=== Begin Enclosure ===
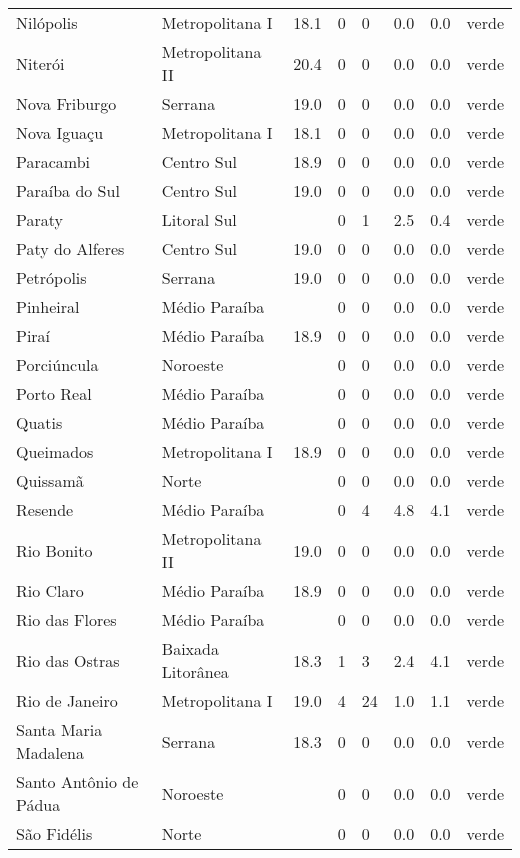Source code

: \begin{longtable}{l|lllllll}
  Nilópolis & Metropolitana I & 18.1 & 0 & 0 & 0.0 & 0.0 & verde \\ 
  Niterói & Metropolitana II & 20.4 & 0 & 0 & 0.0 & 0.0 & verde \\ 
  Nova Friburgo & Serrana & 19.0 & 0 & 0 & 0.0 & 0.0 & verde \\ 
  Nova Iguaçu & Metropolitana I & 18.1 & 0 & 0 & 0.0 & 0.0 & verde \\ 
  Paracambi & Centro Sul & 18.9 & 0 & 0 & 0.0 & 0.0 & verde \\ 
  Paraíba do Sul & Centro Sul & 19.0 & 0 & 0 & 0.0 & 0.0 & verde \\ 
  Paraty & Litoral Sul &  & 0 & 1 & 2.5 & 0.4 & verde \\ 
  Paty do Alferes & Centro Sul & 19.0 & 0 & 0 & 0.0 & 0.0 & verde \\ 
  Petrópolis & Serrana & 19.0 & 0 & 0 & 0.0 & 0.0 & verde \\ 
  Pinheiral & Médio Paraíba &  & 0 & 0 & 0.0 & 0.0 & verde \\ 
  Piraí & Médio Paraíba & 18.9 & 0 & 0 & 0.0 & 0.0 & verde \\ 
  Porciúncula & Noroeste &  & 0 & 0 & 0.0 & 0.0 & verde \\ 
  Porto Real & Médio Paraíba &  & 0 & 0 & 0.0 & 0.0 & verde \\ 
  Quatis & Médio Paraíba &  & 0 & 0 & 0.0 & 0.0 & verde \\ 
  Queimados & Metropolitana I & 18.9 & 0 & 0 & 0.0 & 0.0 & verde \\ 
  Quissamã & Norte &  & 0 & 0 & 0.0 & 0.0 & verde \\ 
  Resende & Médio Paraíba &  & 0 & 4 & 4.8 & 4.1 & verde \\ 
  Rio Bonito & Metropolitana II & 19.0 & 0 & 0 & 0.0 & 0.0 & verde \\ 
  Rio Claro & Médio Paraíba & 18.9 & 0 & 0 & 0.0 & 0.0 & verde \\ 
  Rio das Flores & Médio Paraíba &  & 0 & 0 & 0.0 & 0.0 & verde \\ 
  Rio das Ostras & Baixada Litorânea & 18.3 & 1 & 3 & 2.4 & 4.1 & verde \\ 
  Rio de Janeiro & Metropolitana I & 19.0 & 4 & 24 & 1.0 & 1.1 & verde \\ 
  Santa Maria Madalena & Serrana & 18.3 & 0 & 0 & 0.0 & 0.0 & verde \\ 
  Santo Antônio de Pádua & Noroeste &  & 0 & 0 & 0.0 & 0.0 & verde \\ 
  São Fidélis & Norte &  & 0 & 0 & 0.0 & 0.0 & verde \\ 

\end{longtable}
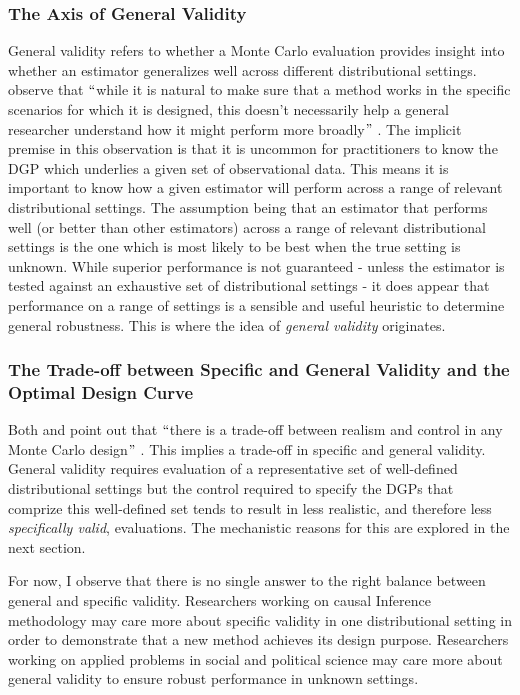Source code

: \documentclass[../main.tex]{subfiles}
\begin{document}
\subsubsection{The Axis of General Validity}

General validity refers to whether a Monte Carlo evaluation provides insight into whether an estimator generalizes well across different distributional settings. \textcite{Dorie2019Automated1} observe that $``$while it is natural to make sure that a method works in the specific scenarios for which it is designed, this doesn’t necessarily help a general researcher understand how it might perform more broadly$"$ . The implicit premise in this observation is that it is uncommon for practitioners to know the DGP which underlies a given set of observational data. This means it is important to know how a given estimator will perform across a range of relevant distributional settings. The assumption being that an estimator that performs well (or better than other estimators) across a range of relevant distributional settings is the one which is most likely to be best when the true setting is unknown. While superior performance is not guaranteed - unless the estimator is tested against an exhaustive set of distributional settings - it does appear that performance on a range of settings is a sensible and useful heuristic to determine general robustness. This is where the idea of \textit{general validity }originates.\par

\subsubsection{The Trade-off between Specific and General Validity and the Optimal Design Curve}

Both \textcite{Paxton2001MonteImplementation} and \textcite{Wendling2018ComparingDatabases} point out that $``$there is a trade-off between realism and control in any Monte Carlo design$"$ \parencite{Paxton2001MonteImplementation}. This implies a trade-off in specific and general validity. General validity requires evaluation of a representative set of well-defined distributional settings but the control required to specify the DGPs that comprize this well-defined set tends to result in less realistic, and therefore less \textit{specifically valid}, evaluations. The mechanistic reasons for this are explored in the next section.\par


\vspace{\baselineskip}
For now, I observe that there is no single answer to the right balance between general and specific validity. Researchers working on causal Inference methodology may care more about specific validity in one distributional setting in order to demonstrate that a new method achieves its design purpose. Researchers working on applied problems in social and political science may care more about general validity to ensure robust performance in unknown settings.\par
\end{document}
=== End Enclosure ===
= ABOUT THIS EXERCISE =
Word for word, restate the lines of the listing above starting at the line with "Paracambi & Centro" and ending at the line with "Resende & Médio", and nothing outside them.

= WRITTEN REPLY =
  Paracambi & Centro Sul & 18.9 & 0 & 0 & 0.0 & 0.0 & verde \\ 
  Paraíba do Sul & Centro Sul & 19.0 & 0 & 0 & 0.0 & 0.0 & verde \\ 
  Paraty & Litoral Sul &  & 0 & 1 & 2.5 & 0.4 & verde \\ 
  Paty do Alferes & Centro Sul & 19.0 & 0 & 0 & 0.0 & 0.0 & verde \\ 
  Petrópolis & Serrana & 19.0 & 0 & 0 & 0.0 & 0.0 & verde \\ 
  Pinheiral & Médio Paraíba &  & 0 & 0 & 0.0 & 0.0 & verde \\ 
  Piraí & Médio Paraíba & 18.9 & 0 & 0 & 0.0 & 0.0 & verde \\ 
  Porciúncula & Noroeste &  & 0 & 0 & 0.0 & 0.0 & verde \\ 
  Porto Real & Médio Paraíba &  & 0 & 0 & 0.0 & 0.0 & verde \\ 
  Quatis & Médio Paraíba &  & 0 & 0 & 0.0 & 0.0 & verde \\ 
  Queimados & Metropolitana I & 18.9 & 0 & 0 & 0.0 & 0.0 & verde \\ 
  Quissamã & Norte &  & 0 & 0 & 0.0 & 0.0 & verde \\ 
  Resende & Médio Paraíba &  & 0 & 4 & 4.8 & 4.1 & verde \\ 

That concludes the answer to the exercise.